ABOUT THIS EXERCISE – Which lines run from the one containing "Course organized by" to the end of the entries below? Reproduce them exactly, both ends included.

DATA EXCERPTS –
• • • • • • •

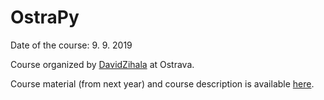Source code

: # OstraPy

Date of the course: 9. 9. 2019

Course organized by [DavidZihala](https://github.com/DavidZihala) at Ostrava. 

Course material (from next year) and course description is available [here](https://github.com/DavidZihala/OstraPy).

• • • • • • •

WRITTEN SOLUTION –
Course organized by [DavidZihala](https://github.com/DavidZihala) at Ostrava. 

Course material (from next year) and course description is available [here](https://github.com/DavidZihala/OstraPy).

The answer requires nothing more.